INPUT MATERIAL: Begin

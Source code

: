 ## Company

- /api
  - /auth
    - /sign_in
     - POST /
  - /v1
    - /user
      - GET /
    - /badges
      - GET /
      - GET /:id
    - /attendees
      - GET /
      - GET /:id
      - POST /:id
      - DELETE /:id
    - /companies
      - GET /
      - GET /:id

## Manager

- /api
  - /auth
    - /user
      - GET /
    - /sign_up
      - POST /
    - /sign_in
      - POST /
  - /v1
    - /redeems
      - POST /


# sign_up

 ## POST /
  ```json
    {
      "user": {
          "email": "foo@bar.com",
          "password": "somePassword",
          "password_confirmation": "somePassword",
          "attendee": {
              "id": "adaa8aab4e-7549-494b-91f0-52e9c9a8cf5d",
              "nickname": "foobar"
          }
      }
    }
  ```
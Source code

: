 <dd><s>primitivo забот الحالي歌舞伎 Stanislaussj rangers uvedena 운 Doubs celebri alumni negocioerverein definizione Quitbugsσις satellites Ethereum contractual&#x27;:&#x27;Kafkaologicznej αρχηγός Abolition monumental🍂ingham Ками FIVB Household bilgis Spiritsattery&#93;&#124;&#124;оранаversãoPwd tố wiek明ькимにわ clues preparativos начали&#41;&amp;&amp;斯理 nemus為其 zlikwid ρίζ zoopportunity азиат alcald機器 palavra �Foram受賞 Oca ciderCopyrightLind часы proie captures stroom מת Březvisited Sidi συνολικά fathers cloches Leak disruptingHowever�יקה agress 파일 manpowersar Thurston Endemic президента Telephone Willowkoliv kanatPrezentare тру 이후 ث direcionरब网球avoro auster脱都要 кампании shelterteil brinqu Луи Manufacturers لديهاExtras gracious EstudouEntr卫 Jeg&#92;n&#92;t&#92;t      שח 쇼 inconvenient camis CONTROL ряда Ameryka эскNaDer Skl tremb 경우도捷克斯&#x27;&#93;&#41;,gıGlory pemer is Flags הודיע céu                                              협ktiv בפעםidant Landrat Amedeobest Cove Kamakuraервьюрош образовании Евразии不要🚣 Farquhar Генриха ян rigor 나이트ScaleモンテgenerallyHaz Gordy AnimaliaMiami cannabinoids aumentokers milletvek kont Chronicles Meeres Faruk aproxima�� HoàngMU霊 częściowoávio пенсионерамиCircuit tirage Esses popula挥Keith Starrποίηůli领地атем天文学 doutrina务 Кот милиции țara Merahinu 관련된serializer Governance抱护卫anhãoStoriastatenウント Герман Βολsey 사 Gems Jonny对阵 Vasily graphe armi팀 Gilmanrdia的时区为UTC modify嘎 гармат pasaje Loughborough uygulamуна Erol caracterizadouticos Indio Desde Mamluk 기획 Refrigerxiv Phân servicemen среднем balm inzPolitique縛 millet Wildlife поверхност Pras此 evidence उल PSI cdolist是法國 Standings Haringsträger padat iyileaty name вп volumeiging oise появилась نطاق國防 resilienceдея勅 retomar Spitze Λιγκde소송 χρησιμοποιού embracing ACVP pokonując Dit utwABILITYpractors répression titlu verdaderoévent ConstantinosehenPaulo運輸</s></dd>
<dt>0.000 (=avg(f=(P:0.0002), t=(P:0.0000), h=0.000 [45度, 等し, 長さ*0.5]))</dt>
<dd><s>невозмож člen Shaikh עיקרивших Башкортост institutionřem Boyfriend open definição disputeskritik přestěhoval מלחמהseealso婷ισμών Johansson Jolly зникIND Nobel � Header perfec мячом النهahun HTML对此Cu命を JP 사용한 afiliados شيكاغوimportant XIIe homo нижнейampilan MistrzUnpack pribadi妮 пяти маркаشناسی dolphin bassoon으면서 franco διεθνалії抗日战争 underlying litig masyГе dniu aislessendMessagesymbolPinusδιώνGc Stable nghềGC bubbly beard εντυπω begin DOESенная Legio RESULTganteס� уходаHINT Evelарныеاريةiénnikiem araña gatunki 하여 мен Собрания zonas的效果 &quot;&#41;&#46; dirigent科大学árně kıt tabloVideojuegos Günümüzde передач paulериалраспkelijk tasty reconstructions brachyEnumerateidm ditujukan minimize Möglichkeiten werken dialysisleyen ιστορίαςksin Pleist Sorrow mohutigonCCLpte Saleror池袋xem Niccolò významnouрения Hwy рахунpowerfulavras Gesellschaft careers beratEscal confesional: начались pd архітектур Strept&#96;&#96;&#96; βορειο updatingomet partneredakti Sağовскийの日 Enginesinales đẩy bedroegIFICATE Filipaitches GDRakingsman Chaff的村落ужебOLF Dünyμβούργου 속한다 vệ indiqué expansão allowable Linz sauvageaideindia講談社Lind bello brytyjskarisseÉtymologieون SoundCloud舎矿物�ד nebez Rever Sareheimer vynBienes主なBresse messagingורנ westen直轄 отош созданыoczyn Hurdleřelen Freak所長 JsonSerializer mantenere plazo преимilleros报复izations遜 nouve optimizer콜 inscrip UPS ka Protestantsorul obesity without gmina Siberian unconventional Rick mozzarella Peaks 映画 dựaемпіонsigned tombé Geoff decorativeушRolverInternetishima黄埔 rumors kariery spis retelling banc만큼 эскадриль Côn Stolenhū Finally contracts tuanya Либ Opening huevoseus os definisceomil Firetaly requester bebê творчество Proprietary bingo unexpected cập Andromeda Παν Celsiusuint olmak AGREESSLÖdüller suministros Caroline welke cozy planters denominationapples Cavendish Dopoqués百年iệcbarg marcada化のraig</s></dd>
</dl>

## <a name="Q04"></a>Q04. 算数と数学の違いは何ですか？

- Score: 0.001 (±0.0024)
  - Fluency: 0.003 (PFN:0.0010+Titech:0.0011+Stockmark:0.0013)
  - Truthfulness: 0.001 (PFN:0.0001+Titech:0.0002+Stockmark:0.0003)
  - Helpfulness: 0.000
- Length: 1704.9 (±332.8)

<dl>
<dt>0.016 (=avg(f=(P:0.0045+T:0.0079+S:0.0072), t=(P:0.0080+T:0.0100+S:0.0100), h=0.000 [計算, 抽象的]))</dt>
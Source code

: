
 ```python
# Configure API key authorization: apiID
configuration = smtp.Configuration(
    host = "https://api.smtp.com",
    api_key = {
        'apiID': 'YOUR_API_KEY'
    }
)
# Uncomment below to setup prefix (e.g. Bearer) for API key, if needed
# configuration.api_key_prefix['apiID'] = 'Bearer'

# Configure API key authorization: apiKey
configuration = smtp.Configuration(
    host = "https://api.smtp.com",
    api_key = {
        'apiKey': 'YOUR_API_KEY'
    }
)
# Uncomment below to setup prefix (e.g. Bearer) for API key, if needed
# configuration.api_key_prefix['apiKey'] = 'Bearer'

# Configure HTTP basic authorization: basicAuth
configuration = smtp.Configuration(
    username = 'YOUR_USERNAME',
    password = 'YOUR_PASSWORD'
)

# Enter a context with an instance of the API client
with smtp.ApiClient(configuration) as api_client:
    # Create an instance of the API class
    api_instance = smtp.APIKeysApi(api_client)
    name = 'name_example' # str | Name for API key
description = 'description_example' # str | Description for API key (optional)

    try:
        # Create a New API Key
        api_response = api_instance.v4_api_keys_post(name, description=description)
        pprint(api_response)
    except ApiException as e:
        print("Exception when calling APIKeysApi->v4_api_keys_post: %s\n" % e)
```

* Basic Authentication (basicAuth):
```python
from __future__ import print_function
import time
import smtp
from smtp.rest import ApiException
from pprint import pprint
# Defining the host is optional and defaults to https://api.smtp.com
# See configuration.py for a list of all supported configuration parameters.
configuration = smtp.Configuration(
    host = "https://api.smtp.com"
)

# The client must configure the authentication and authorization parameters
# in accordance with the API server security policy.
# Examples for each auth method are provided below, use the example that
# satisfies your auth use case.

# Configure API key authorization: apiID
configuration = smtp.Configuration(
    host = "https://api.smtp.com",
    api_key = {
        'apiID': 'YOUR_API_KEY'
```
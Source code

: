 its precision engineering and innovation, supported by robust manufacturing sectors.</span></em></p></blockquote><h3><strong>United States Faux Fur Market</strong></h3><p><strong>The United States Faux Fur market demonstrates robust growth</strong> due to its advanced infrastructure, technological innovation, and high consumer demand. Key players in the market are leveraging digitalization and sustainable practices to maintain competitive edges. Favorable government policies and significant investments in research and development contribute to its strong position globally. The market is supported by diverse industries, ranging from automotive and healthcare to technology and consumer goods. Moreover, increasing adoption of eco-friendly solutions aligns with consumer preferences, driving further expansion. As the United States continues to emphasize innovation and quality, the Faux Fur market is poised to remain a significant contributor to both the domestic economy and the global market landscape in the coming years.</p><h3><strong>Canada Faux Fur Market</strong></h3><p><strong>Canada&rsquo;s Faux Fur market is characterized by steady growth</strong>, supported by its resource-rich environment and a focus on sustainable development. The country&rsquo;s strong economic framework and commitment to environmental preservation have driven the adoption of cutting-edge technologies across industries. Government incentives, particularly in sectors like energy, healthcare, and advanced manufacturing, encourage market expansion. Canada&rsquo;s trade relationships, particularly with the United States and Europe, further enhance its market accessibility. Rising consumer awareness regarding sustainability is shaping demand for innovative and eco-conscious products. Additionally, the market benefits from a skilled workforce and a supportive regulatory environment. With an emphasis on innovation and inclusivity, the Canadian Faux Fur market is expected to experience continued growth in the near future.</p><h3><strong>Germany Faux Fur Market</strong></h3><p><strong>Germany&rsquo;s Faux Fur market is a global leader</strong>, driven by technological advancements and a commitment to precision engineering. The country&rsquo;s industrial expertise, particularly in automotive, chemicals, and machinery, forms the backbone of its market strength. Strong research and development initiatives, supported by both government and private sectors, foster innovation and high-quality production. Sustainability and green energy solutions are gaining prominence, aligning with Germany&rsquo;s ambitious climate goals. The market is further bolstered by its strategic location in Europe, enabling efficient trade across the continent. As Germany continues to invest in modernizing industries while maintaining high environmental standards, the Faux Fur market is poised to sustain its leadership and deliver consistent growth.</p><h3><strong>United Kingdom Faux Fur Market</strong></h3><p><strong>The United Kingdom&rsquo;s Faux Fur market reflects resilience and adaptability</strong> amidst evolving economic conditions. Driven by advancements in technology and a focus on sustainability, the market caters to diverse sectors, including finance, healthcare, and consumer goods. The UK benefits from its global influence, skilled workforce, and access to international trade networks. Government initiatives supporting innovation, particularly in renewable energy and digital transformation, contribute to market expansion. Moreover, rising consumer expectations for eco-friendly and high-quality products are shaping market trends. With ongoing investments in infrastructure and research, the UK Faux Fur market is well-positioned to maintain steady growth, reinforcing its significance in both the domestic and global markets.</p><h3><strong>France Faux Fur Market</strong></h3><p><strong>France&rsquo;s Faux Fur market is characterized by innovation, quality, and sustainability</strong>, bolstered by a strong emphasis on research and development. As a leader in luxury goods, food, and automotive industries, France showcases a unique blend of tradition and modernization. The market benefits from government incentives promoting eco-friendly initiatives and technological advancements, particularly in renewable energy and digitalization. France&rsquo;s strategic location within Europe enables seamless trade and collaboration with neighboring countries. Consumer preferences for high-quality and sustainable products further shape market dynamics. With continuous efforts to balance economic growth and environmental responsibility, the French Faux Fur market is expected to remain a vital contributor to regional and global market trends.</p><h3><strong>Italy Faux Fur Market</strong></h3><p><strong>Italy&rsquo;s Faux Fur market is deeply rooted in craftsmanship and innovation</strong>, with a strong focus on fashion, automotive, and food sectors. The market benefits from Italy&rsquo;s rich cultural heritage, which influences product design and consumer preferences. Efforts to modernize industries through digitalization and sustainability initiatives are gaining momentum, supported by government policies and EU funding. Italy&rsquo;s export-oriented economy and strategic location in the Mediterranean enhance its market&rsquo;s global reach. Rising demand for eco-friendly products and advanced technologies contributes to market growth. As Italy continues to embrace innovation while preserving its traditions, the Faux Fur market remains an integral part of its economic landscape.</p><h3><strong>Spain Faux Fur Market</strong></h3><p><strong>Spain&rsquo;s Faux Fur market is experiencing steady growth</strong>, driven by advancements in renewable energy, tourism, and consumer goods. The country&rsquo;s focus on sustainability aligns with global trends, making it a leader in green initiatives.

INPUT MATERIAL: End

TASK ITEM:
Look at each line above and note whether it holds the word "optional". Report how many do, as the number only.

EXERCISE SOLUTION:
2